Targetting Acne Vulgaris: A Review on Efficacy of Adapalene
- Suhiara Banu
- Sana Fathima
- Drishya L.
- Shaiju S Dharan
- 1273-1279
- Aug 18, 2025
- Medicine
Targetting Acne Vulgaris: A Review on Efficacy of Adapalene
Suhiara Banu., Sana Fathima., Drishya L., Shaiju S Dharan
Department of Pharmacy Practice, Ezhuthachan College of Pharmaceutical Sciences
DOI: https://doi.org/10.51584/IJRIAS.2025.100700115
Received: 25 July 2025; Accepted: 31 July 2025; Published: 18 August 2025
ABSTRACT
Adapalene, a third-generation topical retinoid, has become a cornerstone in the treatment of acne vulgaris due to its proven efficacy and favorable tolerability profile. This review aims to evaluate the clinical effectiveness of adapalene, explore its mechanisms of action, and assess its role in modern acne management strategies. Adapalene primarily targets the microcomedo formation, a key factor in acne pathogenesis, through its modulation of keratinocyte differentiation and anti-inflammatory properties. Clinical studies consistently demonstrate its ability to reduce both inflammatory and non-inflammatory lesions with minimal irritation compared to older retinoids. Moreover, adapalene’s compatibility with other therapeutic agents, such as benzoyl peroxide and clindamycin, enhances its versatility in combination therapies, yielding improved patient outcomes.

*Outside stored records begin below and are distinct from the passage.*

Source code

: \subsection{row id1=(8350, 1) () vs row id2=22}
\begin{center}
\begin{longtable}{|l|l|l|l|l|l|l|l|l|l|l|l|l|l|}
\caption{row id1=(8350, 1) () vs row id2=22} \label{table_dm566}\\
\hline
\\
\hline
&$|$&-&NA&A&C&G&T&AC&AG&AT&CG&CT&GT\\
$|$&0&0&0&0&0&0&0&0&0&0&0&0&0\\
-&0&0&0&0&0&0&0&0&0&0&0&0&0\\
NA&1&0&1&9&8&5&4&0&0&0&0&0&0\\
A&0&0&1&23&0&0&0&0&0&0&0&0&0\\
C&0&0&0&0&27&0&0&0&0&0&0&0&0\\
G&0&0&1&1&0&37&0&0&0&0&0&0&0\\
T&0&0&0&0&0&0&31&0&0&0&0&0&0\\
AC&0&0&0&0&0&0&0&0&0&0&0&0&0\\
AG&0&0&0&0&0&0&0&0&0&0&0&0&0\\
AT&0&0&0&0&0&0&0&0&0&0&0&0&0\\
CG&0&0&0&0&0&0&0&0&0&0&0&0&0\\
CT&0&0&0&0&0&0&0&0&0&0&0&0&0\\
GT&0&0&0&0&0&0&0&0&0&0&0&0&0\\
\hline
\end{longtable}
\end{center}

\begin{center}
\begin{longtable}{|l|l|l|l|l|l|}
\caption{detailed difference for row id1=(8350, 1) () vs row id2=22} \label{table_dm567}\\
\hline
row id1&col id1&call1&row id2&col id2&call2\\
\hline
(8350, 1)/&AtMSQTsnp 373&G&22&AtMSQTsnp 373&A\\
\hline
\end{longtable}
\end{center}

Emerging evidence also suggests that adapalene may play a role in addressing post-inflammatory hyperpigmentation and reducing acne-related scarring, further broadening its utility. In conclusion, adapalene remains a highly effective, well-tolerated option for the treatment of acne vulgaris across diverse patient populations. Its dual anti-inflammatory and comedolytic properties, combined with its potential for synergy with other therapies, ensure its continued relevance in dermatological practice. This review underscores the importance of individualized treatment approaches and future research to optimize adapalene’s application in acne care.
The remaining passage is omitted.